*WHAT IS EXPECTED:*
Starting at the first line of the listing below, repeat each line up to and including the one containing "<!--excerpt-->". Leave out pictures.

*DATA TO USE:*
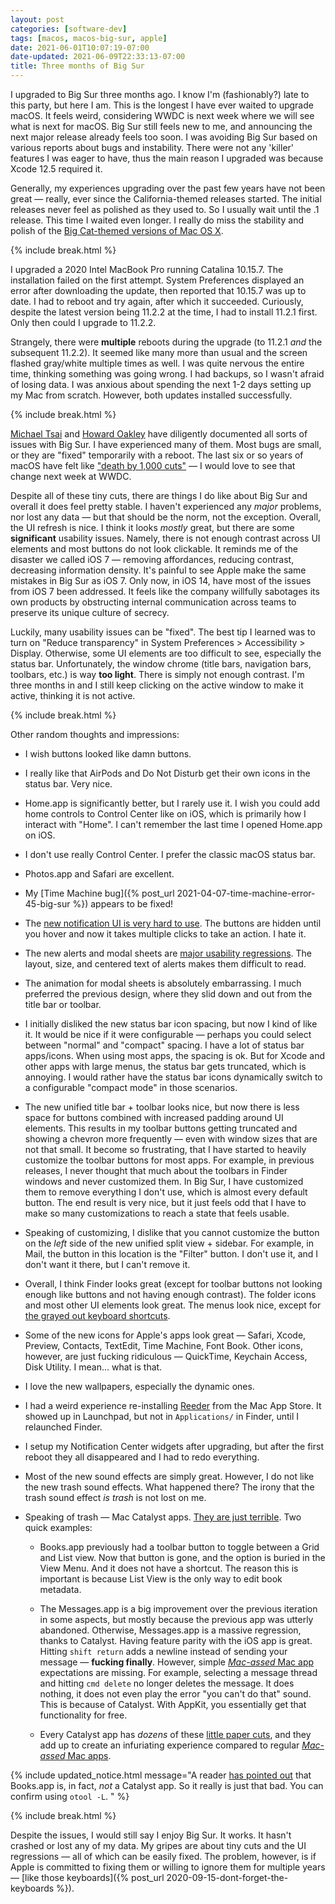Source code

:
 ```yaml
---
layout: post
categories: [software-dev]
tags: [macos, macos-big-sur, apple]
date: 2021-06-01T10:07:19-07:00
date-updated: 2021-06-09T22:33:13-07:00
title: Three months of Big Sur
---
```


I upgraded to Big Sur three months ago. I know I'm (fashionably?) late to this party, but here I am. This is the longest I have ever waited to upgrade macOS. It feels weird, considering WWDC is next week where we will see what is next for macOS. Big Sur still feels new to me, and announcing the next major release already feels too soon. I was avoiding Big Sur based on various reports about bugs and instability. There were not any 'killer' features I was eager to have, thus the main reason I upgraded was because Xcode 12.5 required it.

<!--excerpt-->

Generally, my experiences upgrading over the past few years have not been great &mdash; really, ever since the California-themed releases started. The initial releases never feel as polished as they used to. So I usually wait until the .1 release. This time I waited even longer. I really do miss the stability and polish of the [Big Cat-themed versions of Mac OS X](http://morrick.me/archives/9220).

{% include break.html %}

I upgraded a 2020 Intel MacBook Pro running Catalina 10.15.7. The installation failed on the first attempt. System Preferences displayed an error after downloading the update, then reported that 10.15.7 was up to date. I had to reboot and try again, after which it succeeded. Curiously, despite the latest version being 11.2.2 at the time, I had to install 11.2.1 first. Only then could I upgrade to 11.2.2.

Strangely, there were **multiple** reboots during the upgrade (to 11.2.1 _and_ the subsequent 11.2.2). It seemed like many more than usual and the screen flashed gray/white multiple times as well. I was quite nervous the entire time, thinking something was going wrong. I had backups, so I wasn't afraid of losing data. I was anxious about spending the next 1-2 days setting up my Mac from scratch. However, both updates installed successfully.

{% include break.html %}

[Michael Tsai](https://mjtsai.com/blog/2021/05/24/remaining-issues-in-big-sur/) and [Howard Oakley](https://eclecticlight.co/2021/04/29/big-sur-11-3-bug-tracker/) have diligently documented all sorts of issues with Big Sur. I have experienced many of them. Most bugs are small, or they are "fixed" temporarily with a reboot. The last six or so years of macOS have felt like ["death by 1,000 cuts"](https://mjtsai.com/blog/2019/10/16/catalina-vista/) &mdash; I would love to see that change next week at WWDC.

Despite all of these tiny cuts, there are things I do like about Big Sur and overall it does feel pretty stable. I haven't experienced any _major_ problems, nor lost any data &mdash; but that should be the norm, not the exception. Overall, the UI refresh is nice. I think it looks _mostly_ great, but there are some **significant** usability issues. Namely, there is not enough contrast across UI elements and most buttons do not look clickable. It reminds me of the disaster we called iOS 7 &mdash; removing affordances, reducing contrast, decreasing information density. It's painful to see Apple make the same mistakes in Big Sur as iOS 7. Only now, in iOS 14, have most of the issues from iOS 7 been addressed. It feels like the company willfully sabotages its own products by obstructing internal communication across teams to preserve its unique culture of secrecy.

Luckily, many usability issues can be "fixed". The best tip I learned was to turn on "Reduce transparency" in System Preferences > Accessibility > Display. Otherwise, some UI elements are too difficult to see, especially the status bar. Unfortunately, the window chrome (title bars, navigation bars, toolbars, etc.) is way **too light**. There is simply not enough contrast. I'm three months in and I still keep clicking on the active window to make it active, thinking it is not active.

{% include break.html %}

Other random thoughts and impressions:

- I wish buttons looked like damn buttons.

- I really like that AirPods and Do Not Disturb get their own icons in the status bar. Very nice.

- Home.app is significantly better, but I rarely use it. I wish you could add home controls to Control Center like on iOS, which is primarily how I interact with "Home". I can't remember the last time I opened Home.app on iOS.

- I don't use really Control Center. I prefer the classic macOS status bar.

- Photos.app and Safari are excellent.

- My [Time Machine bug]({% post_url 2021-04-07-time-machine-error-45-big-sur %}) appears to be fixed!

- The [new notification UI is very hard to use](https://neil.computer/notes/apple-ux-ui-is-regressing/). The buttons are hidden until you hover and now it takes multiple clicks to take an action. I hate it.

- The new alerts and modal sheets are [major usability regressions](https://mjtsai.com/blog/2020/07/03/big-surs-narrow-alerts/). The layout, size, and centered text of alerts makes them difficult to read.

- The animation for modal sheets is absolutely embarrassing. I much preferred the previous design, where they slid down and out from the title bar or toolbar.

- I initially disliked the new status bar icon spacing, but now I kind of like it. It would be nice if it were configurable &mdash; perhaps you could select between "normal" and "compact" spacing. I have a lot of status bar apps/icons. When using most apps, the spacing is ok. But for Xcode and other apps with large menus, the status bar gets truncated, which is annoying. I would rather have the status bar icons dynamically switch to a configurable "compact mode" in those scenarios.

- The new unified title bar + toolbar looks nice, but now there is less space for buttons combined with increased padding around UI elements. This results in my toolbar buttons getting truncated and showing a chevron more frequently &mdash; even with window sizes that are not that small. It become so frustrating, that I have started to heavily customize the toolbar buttons for most apps. For example, in previous releases, I never thought that much about the toolbars in Finder windows and never customized them. In Big Sur, I have customized them to remove everything I don't use, which is almost every default button. The end result is very nice, but it just feels odd that I have to make so many customizations to reach a state that feels usable.

- Speaking of customizing, I dislike that you cannot customize the button on the _left_ side of the new unified split view + sidebar. For example, in Mail, the button in this location is the "Filter" button. I don't use it, and I don't want it there, but I can't remove it.

- Overall, I think Finder looks great (except for toolbar buttons not looking enough like buttons and not having enough contrast). The folder icons and most other UI elements look great. The menus look nice, except for [the grayed out keyboard shortcuts](https://mjtsai.com/blog/2021/03/24/big-surs-gray-menu-keyboard-shortcuts/).

- Some of the new icons for Apple's apps look great &mdash; Safari, Xcode, Preview, Contacts, TextEdit, Time Machine, Font Book. Other icons, however, are just fucking ridiculous &mdash; QuickTime, Keychain Access, Disk Utility. I mean... what is that.

- I love the new wallpapers, especially the dynamic ones.

- I had a weird experience re-installing [Reeder](https://www.reederapp.com) from the Mac App Store. It showed up in Launchpad, but not in `Applications/` in Finder, until I relaunched Finder.

- I setup my Notification Center widgets after upgrading, but after the first reboot they all disappeared and I had to redo everything.

- Most of the new sound effects are simply great. However, I do not like the new trash sound effects. What happened there? The irony that the trash sound effect _is trash_ is not lost on me.

- Speaking of trash &mdash; Mac Catalyst apps. [They are just terrible](https://pilky.me/apples-developer-app/). Two quick examples:
    - Books.app previously had a toolbar button to toggle between a Grid and List view. Now that button is gone, and the option is buried in the View Menu. And it does not have a shortcut. The reason this is important is because List View is the only way to edit book metadata.

    - The Messages.app is a big improvement over the previous iteration in some aspects, but mostly because the previous app was utterly abandoned. Otherwise, Messages.app is a massive regression, thanks to Catalyst. Having feature parity with the iOS app is great. Hitting `shift return` adds a newline instead of sending your message &mdash; **fucking finally**. However, simple [_Mac-assed_ Mac app](https://inessential.com/2020/03/19/proxyman) expectations are missing. For example, selecting a message thread and hitting `cmd delete` no longer deletes the message. It does nothing, it does not even play the error "you can't do that" sound. This is because of Catalyst. With AppKit, you essentially get that functionality for free.

    - Every Catalyst app has _dozens_ of these [little paper cuts](https://daringfireball.net/linked/2019/10/08/catalysts-glaring-shortcomings), and they add up to create an infuriating experience compared to regular [_Mac-assed_ Mac apps](https://inessential.com/2020/03/19/proxyman).

{% include updated_notice.html
message="A reader [has pointed out](https://github.com/jessesquires/jessesquires.com/issues/150) that Books.app is, in fact, _not_ a Catalyst app. So it really is just that bad. You can confirm using `otool -L`.
" %}

{% include break.html %}

Despite the issues, I would still say I enjoy Big Sur. It works. It hasn't crashed or lost any of my data. My gripes are about tiny cuts and the UI regressions &mdash; all of which can be easily fixed. The problem, however, is if Apple is committed to fixing them or willing to ignore them for multiple years &mdash; [like those keyboards]({% post_url 2020-09-15-dont-forget-the-keyboards %}).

*EXERCISE OUTPUT:*
Source code

:
 ```yaml
---
layout: post
categories: [software-dev]
tags: [macos, macos-big-sur, apple]
date: 2021-06-01T10:07:19-07:00
date-updated: 2021-06-09T22:33:13-07:00
title: Three months of Big Sur
---
```


I upgraded to Big Sur three months ago. I know I'm (fashionably?) late to this party, but here I am. This is the longest I have ever waited to upgrade macOS. It feels weird, considering WWDC is next week where we will see what is next for macOS. Big Sur still feels new to me, and announcing the next major release already feels too soon. I was avoiding Big Sur based on various reports about bugs and instability. There were not any 'killer' features I was eager to have, thus the main reason I upgraded was because Xcode 12.5 required it.

<!--excerpt-->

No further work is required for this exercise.